People go through emotional vulnerable states, such as when they freak out before getting married, or before having a baby. As a result they might be more inclined to cheat then they normally would be, and end up massively regretting their actions or ruining relationships that would have ultimately been happy in.
I think as an emotionally considerate person, you do have a responsibility to stop someone from being self-destructive, or at least not facilitate it, especially when children are involved. But as you say, there are limits to how much you can realistically know about their relationship.
Am I the only one who thinks he hasn't cheated yet? They haven't had sex. You can't cheat with someone while they are in a different state. Of course, everyone has their own definition of what is cheating and what isn't.
It amazes me how many people are blithely hurting others in their one-sided selfishness and then whining about their problems to Dan. I guess that's the true mark of a POS.
I tend to agree with EricaP and Canuck above. Before cheating, there is talking. If you are in a relationship that excludes cheating (monogamous or endogamous), and you willingly entered into it, then you have to renegotiate if you want the conditions to change. Either that, or you're being dishonest.

It may well be true that most women don't want relationships with cheating while men crave variety (that's at least the traditional telling of the tale). But if you're a man and you so crave variety, well, keep having lovers one after another and don't commit to one woman! Yes, it's important to change people's minds, so they understand that open relationships are possible; too many people still think that open relationships are synonymous with lack of respect for each other. But frankly: rather than being dishonest just because people still have old beliefs, it's better not to tie the knot with them. Living on one-night stands will be better.
@70 I would agree that there has been no cheating yet. Cyber-sex and phone sex to me are only slightly different from porn, and don't cross the line of cheating, but only if there is no intention of meeting up.
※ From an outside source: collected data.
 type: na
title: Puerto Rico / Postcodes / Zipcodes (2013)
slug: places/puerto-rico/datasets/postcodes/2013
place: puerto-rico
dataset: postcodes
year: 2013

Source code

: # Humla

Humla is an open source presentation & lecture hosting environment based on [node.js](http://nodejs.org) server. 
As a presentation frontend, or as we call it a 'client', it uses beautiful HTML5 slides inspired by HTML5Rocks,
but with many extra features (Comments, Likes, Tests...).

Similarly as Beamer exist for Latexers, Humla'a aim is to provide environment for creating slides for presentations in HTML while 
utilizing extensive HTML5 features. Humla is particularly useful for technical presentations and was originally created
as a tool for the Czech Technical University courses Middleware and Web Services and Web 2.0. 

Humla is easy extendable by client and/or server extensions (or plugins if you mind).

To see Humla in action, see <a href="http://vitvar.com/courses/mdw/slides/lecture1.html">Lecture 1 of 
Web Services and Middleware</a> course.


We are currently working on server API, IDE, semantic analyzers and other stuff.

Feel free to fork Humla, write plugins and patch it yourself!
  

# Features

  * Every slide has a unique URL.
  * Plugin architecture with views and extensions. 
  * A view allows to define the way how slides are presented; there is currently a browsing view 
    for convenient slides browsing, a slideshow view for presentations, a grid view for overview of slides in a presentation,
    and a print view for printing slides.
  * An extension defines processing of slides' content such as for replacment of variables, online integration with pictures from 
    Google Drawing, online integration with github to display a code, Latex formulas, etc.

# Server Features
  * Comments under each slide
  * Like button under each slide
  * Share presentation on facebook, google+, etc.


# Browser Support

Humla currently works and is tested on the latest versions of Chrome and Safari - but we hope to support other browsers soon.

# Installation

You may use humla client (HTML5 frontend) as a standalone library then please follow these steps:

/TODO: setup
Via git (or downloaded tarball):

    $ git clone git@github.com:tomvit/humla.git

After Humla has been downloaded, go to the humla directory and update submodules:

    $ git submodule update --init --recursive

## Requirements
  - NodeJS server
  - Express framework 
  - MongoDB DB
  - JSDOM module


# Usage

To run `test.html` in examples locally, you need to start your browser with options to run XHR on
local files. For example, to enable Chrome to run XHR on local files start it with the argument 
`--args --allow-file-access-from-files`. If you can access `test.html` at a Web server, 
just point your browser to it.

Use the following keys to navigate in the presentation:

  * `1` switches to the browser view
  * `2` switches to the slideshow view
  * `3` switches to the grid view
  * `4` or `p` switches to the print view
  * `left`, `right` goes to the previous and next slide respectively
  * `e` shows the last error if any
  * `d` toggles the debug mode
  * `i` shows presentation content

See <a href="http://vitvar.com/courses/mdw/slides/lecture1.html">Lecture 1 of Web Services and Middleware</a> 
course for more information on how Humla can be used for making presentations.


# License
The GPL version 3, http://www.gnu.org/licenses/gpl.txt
They are surely in a grey zone though, forming an real emotional relationship based on sexual interaction is pretty close to the cheating line, in my opinion
Also, the question implied that cheating was probably going to happen soon, and asked what the morale implications of crossing that line were.
I've got to jump on Xina's comment @1. Dan--you seem to have a real hang up about people with disabilities. There is this whole "Leotarded" thing. It's not clear, but I think you think it is clever to take a disparaging term, change it slightly, and then say, you've found a technicality that allows you to ridicule people with intellectual disadilities (yes-that is the preferred term currently, learn to use it). If your racist Uncle started using "shigger," no one would think it was funny or clever, accept for the asses who would think it was a hoot.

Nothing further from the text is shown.